Tensions between Ethiopia and Egypt over a highly controversial dam on the Blue Nile are expected to rise over the next few months as the rainy season marks the next phase in filling the reservoir.
The dispute already represents one of the world’s most serious diplomatic conundrums at a time when climate change is making water scarcity a more critical issue. Adding to the complexity, the conflict is likely to become emblematic of ongoing shifts away from a US-dominated unipolar world order.
That transition is expected to witness the emergence of China in regions vacated or neglected by the US and the emergence of regional multilateral groupings that will manage collective regional security.
In February, Ethiopia began generating electricity from the Grand Ethiopian Renaissance Dam (GERD), despite protests downstream from Egypt and Sudan. The dam is a flagship project for Ethiopian Prime Minister Abiy Ahmed, who needs the project to come to fruition now more than ever.
As he is reeling from a damaging civil war in Tigray and a faltering economy, the dam will allow Abiy to whip up nationalist sentiment. Meanwhile, Egyptian President Abdel Fattah el-Sisi faces political turbulence in the months ahead due to Egypt’s economy being particularly exposed to the global repercussions of the Ukraine war.
Having framed the dam as an existential threat to Egypt, its completion by Ethiopia carries high political costs for Sisi. Yet neither he nor Abiy can afford to go to war over the issue.
Ethiopia has faced strident criticism and sanctions from the US over the Tigray conflict, and Addis Ababa believes Washington has favored the Egyptian position on the dam. As a result, the US is no longer considered a neutral arbiter, at least by Ethiopia.

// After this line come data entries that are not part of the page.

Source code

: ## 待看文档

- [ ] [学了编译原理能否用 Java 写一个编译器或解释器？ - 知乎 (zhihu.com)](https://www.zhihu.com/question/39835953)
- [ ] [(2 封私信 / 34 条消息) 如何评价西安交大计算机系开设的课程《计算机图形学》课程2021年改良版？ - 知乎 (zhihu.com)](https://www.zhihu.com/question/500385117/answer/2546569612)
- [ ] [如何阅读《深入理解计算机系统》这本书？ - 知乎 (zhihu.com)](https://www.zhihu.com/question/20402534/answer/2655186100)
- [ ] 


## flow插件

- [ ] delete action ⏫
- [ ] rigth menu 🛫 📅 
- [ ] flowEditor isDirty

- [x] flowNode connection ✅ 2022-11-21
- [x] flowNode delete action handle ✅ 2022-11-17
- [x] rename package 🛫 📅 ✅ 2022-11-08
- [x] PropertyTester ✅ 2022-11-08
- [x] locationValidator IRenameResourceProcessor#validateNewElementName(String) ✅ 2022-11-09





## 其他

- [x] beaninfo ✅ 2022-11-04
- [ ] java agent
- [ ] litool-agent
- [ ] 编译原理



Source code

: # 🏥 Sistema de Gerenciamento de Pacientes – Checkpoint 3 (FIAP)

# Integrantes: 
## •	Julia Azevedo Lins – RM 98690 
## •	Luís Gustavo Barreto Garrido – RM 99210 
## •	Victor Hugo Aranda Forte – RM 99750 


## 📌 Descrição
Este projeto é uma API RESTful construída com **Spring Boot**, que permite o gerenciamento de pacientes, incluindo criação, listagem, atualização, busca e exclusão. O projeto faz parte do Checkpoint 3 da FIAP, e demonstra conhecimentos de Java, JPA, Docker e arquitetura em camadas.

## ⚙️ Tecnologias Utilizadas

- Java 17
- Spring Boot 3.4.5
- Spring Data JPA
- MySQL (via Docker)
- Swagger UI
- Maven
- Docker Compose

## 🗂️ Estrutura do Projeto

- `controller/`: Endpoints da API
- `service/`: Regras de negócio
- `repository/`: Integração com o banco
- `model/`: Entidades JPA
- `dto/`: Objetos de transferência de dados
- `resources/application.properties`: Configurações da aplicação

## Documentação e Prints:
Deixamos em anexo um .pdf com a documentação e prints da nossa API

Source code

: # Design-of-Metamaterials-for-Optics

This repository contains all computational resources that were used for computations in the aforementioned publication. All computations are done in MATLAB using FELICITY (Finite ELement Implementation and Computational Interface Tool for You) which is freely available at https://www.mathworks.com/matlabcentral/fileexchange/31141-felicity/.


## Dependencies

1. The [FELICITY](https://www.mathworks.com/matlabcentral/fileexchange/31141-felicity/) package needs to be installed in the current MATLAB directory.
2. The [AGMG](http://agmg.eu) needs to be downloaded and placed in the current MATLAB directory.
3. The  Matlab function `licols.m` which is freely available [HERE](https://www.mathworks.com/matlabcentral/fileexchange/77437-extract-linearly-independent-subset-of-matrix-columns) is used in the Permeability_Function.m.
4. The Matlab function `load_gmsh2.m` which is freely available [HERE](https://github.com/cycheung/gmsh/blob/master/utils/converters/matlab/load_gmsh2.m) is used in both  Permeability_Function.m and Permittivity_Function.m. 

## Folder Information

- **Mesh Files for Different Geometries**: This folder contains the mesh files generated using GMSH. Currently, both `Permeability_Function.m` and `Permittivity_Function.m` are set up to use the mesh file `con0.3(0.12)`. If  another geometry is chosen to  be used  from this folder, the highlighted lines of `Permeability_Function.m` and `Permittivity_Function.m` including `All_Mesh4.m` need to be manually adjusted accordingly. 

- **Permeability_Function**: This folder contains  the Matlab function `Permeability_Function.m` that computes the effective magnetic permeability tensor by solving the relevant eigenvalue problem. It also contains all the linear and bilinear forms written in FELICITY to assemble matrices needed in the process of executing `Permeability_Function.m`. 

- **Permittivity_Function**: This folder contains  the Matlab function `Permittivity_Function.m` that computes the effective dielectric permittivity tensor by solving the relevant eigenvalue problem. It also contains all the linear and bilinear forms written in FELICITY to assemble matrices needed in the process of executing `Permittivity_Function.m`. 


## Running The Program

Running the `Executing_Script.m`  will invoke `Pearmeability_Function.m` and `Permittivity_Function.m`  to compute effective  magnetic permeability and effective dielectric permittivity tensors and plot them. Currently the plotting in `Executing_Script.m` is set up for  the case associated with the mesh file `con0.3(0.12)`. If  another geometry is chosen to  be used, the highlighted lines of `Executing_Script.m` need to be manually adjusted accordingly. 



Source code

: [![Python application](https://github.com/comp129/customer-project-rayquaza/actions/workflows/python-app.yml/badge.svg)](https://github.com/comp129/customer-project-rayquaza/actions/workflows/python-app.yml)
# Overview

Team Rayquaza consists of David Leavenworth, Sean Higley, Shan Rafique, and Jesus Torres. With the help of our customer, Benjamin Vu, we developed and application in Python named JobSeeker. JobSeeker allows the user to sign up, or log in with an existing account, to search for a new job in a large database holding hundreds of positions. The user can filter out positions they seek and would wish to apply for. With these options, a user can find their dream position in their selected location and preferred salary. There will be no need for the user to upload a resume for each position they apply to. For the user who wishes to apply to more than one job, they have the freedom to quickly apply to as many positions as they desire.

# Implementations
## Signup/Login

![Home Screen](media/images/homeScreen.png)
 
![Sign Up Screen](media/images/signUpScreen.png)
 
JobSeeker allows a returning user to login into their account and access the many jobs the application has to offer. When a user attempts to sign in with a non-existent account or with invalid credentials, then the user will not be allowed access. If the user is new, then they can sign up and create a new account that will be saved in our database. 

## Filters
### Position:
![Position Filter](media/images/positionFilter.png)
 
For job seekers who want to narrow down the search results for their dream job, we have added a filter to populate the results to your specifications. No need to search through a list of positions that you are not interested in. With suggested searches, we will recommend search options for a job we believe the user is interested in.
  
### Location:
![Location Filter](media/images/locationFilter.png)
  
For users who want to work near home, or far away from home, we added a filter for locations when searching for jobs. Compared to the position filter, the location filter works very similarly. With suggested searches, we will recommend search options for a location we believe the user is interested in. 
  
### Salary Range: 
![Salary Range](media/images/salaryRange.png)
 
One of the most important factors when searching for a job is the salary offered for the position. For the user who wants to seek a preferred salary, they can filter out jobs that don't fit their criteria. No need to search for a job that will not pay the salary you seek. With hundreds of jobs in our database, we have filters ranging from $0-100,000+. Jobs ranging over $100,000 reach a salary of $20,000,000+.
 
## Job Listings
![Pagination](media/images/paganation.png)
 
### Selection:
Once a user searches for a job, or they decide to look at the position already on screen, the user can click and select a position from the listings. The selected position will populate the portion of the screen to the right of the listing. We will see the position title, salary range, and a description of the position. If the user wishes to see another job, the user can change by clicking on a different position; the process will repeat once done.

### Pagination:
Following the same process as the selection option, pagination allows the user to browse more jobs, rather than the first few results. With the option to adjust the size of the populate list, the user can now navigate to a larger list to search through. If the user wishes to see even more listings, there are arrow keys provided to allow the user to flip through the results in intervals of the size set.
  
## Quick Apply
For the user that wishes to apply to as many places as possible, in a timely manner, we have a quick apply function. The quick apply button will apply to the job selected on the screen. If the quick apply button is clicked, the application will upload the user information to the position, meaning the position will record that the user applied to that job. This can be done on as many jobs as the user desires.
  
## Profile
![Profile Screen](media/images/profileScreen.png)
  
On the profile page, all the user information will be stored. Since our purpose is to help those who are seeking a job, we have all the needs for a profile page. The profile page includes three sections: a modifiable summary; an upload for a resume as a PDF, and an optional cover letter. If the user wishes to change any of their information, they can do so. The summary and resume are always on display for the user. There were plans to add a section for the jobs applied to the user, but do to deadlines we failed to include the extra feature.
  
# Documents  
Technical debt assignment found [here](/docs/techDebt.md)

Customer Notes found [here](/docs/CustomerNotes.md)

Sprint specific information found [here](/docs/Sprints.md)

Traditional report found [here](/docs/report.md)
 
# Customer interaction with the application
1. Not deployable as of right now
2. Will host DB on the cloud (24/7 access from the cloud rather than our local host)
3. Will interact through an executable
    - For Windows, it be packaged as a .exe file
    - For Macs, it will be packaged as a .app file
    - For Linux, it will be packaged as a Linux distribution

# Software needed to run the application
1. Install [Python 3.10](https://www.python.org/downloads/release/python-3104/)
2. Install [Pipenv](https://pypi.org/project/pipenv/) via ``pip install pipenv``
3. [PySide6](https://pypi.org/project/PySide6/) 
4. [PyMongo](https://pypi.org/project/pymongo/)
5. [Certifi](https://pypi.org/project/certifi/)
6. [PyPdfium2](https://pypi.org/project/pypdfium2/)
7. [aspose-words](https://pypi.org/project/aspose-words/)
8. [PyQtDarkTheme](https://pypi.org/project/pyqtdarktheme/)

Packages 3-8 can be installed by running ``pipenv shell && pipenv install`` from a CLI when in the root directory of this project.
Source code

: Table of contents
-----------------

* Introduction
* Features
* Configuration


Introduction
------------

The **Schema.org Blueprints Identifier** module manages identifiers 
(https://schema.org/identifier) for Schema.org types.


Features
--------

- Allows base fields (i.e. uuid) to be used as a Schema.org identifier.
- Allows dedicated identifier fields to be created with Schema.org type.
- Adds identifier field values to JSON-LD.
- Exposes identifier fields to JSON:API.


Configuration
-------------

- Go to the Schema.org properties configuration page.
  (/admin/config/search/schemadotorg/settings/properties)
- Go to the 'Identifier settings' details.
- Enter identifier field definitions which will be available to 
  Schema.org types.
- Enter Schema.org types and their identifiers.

Furthermore, US President Joe Biden’s administration is far too distracted by Russia’s invasion of Ukraine and by China to pay attention to rising tensions between Egypt and Ethiopia. It would be happy to outsource the problem to its allies in the Persian Gulf region, which maintain good relations with Khartoum, Cairo, and Addis Ababa.
Yet the lack of active involvement by the US is another sign of its waning global influence and a harbinger of the eventual transition away from a world dominated by one superpower.
This month, the Biden administration’s special envoy for the Horn of Africa announced his resignation a mere three months after assuming his position. His predecessor too resigned after less than a year on the job. This is a further sign of drift in US foreign policy, particularly in this region.
Thus far, Biden’s administration has taken a position on the dam that is sympathetic to Cairo. It is unlikely to adopt a more neutral position because the US is keen for Egypt to export gas to Europe in light of American and European Union efforts to cut Russian gas imports. The drawdown of American influence on the Nile dam dispute paves the way for a more significant Chinese involvement in the issue and the broader region.
China has funded the dam and has considerable commercial investments in Ethiopia and security-related assets in the Horn of Africa. It also backs the regime of Abdel Fattah al-Burhan in Sudan. It is a crucial investor in Egypt’s New Administrative Capital project, in which Sisi has invested considerable political capital. Beijing, along with Moscow, has repeatedly used its veto power at the UN Security Council to prevent harsh condemnation of Ethiopia’s conduct in the Tigray war.
China is likely to step up efforts to bring Cairo, Khartoum and Addis Ababa to the negotiating table. As a result, it is expected to emerge as a critical power in the Horn of Africa region and increase its influence in Egypt and the Gulf Cooperation Council (GCC).
Indeed, just as the Biden administration flounders on its foreign policy toward the Horn of Africa, China’s recently appointed special envoy to the region toured several countries there in March and announced that Beijing would host a peace conference dedicated to the region this year.
Rising tensions over the dam in the context of a waning American presence will allow regional states to seek closer integration on security matters. Without an immediate solution to the dam issue, Egypt is likely to pursue tighter integration with Sudan to present a united front against Ethiopia.
This also works to benefit Burhan’s regime in Khartoum, particularly since the coup last year that overthrew the civilian-led transitional government. Last week, Burhan visited Cairo and the two countries agreed to coordinate on Ethiopia’s dam. Burhan’s government could benefit from the technical expertise and collaboration promised by Cairo during his visit.
By extension, GCC states and Israel are likely to extend support to Sudan and use Khartoum’s relations with Addis Ababa to help mediate a solution to the dam conflict. The GCC could become a valuable interlocutor for China as Beijing chooses to ensure the successful completion of its Belt and Road projects in the Horn of Africa and the larger Middle East. In this way, China could replace or rival the US as a significant power in the region.
The dam issue, then, will not only be a marker of a move away from a US-dominated world but will be an important test case for China’s superpower ambitions.